* EXERCISE DESCRIPTION *
Below are some records. Pull every line that contains the word "Verengung".

* DATA *
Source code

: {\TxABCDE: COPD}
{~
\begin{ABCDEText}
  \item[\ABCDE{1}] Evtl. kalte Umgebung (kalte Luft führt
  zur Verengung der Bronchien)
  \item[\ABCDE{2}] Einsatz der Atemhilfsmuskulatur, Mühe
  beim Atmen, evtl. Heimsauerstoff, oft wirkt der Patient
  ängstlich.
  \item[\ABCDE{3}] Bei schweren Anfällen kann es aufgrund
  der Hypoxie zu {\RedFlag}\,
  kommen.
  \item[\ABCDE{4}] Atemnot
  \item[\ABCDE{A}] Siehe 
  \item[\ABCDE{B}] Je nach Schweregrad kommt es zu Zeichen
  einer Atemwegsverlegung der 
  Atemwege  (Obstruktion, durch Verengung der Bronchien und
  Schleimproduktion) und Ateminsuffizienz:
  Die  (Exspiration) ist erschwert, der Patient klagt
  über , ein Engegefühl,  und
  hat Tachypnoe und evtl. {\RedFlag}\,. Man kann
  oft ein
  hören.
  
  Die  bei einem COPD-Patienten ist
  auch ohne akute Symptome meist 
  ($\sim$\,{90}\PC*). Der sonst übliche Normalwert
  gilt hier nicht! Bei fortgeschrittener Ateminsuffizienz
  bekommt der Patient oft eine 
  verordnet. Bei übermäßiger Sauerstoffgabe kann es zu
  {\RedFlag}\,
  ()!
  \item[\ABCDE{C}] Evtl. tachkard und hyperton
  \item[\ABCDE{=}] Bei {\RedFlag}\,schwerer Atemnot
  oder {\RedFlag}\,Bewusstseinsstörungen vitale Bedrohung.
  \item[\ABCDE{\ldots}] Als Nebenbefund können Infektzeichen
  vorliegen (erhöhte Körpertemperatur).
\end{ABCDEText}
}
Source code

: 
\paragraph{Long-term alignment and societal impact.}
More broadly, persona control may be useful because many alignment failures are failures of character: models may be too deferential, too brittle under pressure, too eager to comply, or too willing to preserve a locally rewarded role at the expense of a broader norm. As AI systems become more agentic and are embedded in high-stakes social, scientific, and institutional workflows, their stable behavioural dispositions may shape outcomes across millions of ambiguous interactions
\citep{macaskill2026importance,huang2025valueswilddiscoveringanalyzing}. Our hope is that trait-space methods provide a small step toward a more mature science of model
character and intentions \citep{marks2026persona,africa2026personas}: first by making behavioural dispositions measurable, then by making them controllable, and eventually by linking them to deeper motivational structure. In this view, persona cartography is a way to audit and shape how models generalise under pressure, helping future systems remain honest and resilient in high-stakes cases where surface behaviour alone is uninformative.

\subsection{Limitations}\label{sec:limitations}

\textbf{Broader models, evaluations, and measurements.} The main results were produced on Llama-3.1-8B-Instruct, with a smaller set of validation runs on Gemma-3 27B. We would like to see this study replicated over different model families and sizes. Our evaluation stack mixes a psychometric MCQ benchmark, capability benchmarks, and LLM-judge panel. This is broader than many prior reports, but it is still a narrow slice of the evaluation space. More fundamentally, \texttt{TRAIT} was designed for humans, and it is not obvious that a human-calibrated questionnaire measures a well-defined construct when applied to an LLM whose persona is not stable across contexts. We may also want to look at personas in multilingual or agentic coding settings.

* RESPONSE BELOW *
  zur Verengung der Bronchien)
  Atemwege  (Obstruktion, durch Verengung der Bronchien und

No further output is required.